BEGIN Records for this task
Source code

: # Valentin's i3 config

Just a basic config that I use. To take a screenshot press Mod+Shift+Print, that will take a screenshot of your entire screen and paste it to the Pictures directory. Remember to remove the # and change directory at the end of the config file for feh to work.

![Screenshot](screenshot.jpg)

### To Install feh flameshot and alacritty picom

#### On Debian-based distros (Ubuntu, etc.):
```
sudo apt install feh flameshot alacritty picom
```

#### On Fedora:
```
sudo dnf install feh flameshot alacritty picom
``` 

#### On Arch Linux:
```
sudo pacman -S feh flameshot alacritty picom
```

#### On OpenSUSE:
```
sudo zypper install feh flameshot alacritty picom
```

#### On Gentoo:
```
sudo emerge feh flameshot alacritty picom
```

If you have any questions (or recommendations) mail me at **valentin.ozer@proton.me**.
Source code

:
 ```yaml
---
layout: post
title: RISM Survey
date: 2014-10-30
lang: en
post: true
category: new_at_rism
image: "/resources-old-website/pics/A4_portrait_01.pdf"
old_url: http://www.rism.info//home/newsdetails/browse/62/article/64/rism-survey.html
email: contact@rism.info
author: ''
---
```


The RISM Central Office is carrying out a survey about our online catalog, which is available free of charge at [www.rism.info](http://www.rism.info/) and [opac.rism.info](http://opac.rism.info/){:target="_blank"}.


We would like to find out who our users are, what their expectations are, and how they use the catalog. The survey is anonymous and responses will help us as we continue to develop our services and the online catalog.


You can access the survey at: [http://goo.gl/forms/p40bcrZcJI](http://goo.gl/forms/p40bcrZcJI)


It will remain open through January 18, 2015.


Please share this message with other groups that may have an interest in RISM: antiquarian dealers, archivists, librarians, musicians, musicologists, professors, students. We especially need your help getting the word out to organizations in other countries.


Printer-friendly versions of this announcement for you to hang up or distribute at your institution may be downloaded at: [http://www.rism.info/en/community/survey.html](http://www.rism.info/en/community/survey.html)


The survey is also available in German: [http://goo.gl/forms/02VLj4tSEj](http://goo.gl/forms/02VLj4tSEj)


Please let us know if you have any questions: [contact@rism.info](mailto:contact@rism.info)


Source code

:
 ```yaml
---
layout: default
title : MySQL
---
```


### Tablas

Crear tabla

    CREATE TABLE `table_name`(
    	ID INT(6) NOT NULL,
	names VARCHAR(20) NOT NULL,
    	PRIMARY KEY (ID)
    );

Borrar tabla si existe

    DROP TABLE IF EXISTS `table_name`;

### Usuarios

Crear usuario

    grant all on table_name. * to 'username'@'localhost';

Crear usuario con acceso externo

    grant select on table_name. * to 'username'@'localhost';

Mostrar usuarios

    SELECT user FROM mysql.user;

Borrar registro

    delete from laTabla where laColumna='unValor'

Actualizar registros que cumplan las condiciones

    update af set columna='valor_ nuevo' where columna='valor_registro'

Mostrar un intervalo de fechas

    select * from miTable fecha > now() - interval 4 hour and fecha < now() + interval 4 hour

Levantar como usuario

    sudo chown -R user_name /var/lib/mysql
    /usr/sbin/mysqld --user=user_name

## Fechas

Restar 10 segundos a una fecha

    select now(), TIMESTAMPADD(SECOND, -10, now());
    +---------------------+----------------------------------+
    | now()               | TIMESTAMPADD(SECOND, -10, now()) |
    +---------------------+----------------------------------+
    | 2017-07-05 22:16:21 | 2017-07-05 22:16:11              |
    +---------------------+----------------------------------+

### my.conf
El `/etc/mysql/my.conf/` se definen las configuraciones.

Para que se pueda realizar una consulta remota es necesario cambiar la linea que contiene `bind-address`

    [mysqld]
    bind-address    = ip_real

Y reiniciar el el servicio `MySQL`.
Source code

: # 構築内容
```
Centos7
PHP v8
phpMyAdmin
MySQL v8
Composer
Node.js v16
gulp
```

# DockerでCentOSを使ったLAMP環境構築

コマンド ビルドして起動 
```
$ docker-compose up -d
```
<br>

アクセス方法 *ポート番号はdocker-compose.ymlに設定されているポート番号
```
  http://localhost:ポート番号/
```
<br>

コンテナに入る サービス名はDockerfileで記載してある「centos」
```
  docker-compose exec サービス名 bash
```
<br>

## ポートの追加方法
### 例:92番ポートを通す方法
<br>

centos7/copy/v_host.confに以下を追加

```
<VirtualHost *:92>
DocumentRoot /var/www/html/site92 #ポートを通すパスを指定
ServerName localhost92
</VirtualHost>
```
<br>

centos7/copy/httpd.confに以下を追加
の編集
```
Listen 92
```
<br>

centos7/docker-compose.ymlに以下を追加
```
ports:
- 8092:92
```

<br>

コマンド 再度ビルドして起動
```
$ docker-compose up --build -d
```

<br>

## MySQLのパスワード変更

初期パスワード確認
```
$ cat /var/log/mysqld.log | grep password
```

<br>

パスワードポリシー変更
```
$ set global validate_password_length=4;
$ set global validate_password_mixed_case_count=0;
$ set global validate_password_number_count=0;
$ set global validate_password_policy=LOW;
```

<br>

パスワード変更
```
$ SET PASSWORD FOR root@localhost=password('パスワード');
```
END Records for this task
BEGIN Records for this task
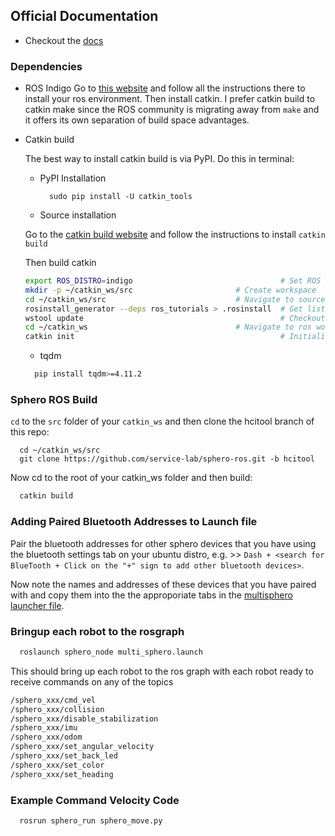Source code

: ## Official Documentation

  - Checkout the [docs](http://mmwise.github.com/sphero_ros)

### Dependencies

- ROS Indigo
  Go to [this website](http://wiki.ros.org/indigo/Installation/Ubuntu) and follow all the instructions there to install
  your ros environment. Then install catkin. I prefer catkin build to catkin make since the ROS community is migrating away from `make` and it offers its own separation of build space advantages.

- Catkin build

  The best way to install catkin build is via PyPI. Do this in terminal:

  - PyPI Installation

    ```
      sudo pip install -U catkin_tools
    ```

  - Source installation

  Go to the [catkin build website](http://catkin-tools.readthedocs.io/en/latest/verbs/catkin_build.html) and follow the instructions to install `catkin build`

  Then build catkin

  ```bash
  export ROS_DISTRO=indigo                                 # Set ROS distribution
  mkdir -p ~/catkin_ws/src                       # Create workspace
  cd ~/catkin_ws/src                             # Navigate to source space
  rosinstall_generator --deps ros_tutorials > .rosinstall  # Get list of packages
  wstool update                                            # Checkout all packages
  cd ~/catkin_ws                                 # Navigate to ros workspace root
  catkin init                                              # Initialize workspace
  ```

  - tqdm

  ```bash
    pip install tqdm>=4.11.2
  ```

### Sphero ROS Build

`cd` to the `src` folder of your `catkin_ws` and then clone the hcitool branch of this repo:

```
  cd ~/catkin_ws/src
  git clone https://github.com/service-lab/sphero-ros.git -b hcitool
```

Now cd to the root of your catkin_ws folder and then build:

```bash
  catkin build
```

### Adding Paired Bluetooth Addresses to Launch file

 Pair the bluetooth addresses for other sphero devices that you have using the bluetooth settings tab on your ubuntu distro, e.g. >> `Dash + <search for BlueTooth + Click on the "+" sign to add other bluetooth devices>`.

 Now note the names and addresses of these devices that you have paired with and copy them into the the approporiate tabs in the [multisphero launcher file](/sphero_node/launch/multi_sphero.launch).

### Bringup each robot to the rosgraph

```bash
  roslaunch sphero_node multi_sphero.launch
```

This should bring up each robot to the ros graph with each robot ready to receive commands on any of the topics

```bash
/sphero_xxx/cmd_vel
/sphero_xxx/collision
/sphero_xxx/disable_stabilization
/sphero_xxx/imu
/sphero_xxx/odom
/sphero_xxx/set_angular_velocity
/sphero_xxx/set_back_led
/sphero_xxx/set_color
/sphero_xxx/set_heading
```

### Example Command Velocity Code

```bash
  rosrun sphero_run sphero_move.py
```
END Records for this task
BEGIN Records for this task
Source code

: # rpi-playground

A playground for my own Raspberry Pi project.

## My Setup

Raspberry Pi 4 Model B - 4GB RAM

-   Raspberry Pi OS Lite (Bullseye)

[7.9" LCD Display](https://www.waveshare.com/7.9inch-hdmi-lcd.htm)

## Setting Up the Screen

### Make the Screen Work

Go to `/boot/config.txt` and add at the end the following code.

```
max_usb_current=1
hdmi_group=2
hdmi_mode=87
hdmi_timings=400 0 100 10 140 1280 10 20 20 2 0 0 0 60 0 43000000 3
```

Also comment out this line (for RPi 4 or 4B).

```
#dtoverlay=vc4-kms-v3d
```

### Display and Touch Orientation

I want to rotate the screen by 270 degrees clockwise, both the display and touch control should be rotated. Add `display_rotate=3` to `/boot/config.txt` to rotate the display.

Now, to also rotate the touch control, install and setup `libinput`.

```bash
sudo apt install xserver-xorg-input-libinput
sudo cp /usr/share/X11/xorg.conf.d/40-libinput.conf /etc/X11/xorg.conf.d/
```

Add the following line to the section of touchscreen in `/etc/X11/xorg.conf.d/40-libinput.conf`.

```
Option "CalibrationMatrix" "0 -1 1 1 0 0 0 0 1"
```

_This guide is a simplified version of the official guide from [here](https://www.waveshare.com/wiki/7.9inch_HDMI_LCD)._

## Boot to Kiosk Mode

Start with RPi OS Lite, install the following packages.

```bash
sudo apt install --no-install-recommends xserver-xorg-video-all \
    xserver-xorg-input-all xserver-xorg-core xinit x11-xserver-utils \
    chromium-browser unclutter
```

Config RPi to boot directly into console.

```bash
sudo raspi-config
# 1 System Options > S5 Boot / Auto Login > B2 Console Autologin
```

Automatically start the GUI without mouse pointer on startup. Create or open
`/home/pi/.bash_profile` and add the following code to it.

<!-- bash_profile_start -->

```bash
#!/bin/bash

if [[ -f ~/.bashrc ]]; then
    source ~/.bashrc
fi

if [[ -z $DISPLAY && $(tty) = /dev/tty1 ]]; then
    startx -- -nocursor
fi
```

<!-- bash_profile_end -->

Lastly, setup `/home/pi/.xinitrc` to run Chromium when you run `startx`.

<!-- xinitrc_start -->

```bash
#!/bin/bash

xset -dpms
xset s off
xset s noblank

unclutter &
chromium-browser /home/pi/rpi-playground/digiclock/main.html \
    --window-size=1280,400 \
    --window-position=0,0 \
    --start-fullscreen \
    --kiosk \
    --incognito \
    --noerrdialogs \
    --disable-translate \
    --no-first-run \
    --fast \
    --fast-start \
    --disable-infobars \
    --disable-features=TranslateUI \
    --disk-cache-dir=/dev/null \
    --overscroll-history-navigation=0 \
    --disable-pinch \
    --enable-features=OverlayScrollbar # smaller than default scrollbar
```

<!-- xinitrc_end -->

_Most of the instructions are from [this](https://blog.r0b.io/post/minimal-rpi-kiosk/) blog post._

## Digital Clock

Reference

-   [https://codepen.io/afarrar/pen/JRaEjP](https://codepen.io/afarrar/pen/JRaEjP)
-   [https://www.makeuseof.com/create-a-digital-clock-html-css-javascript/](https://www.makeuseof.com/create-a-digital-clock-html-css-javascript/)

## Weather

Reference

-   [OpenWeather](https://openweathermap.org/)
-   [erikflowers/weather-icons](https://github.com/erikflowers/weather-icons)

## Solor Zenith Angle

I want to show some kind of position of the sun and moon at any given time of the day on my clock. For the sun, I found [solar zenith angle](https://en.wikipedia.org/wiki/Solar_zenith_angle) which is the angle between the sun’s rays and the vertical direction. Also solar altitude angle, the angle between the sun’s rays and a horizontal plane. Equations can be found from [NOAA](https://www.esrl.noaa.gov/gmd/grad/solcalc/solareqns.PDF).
END Records for this task
Look over the data and work out how many lines include the word "sudo"; reply with the number only.

11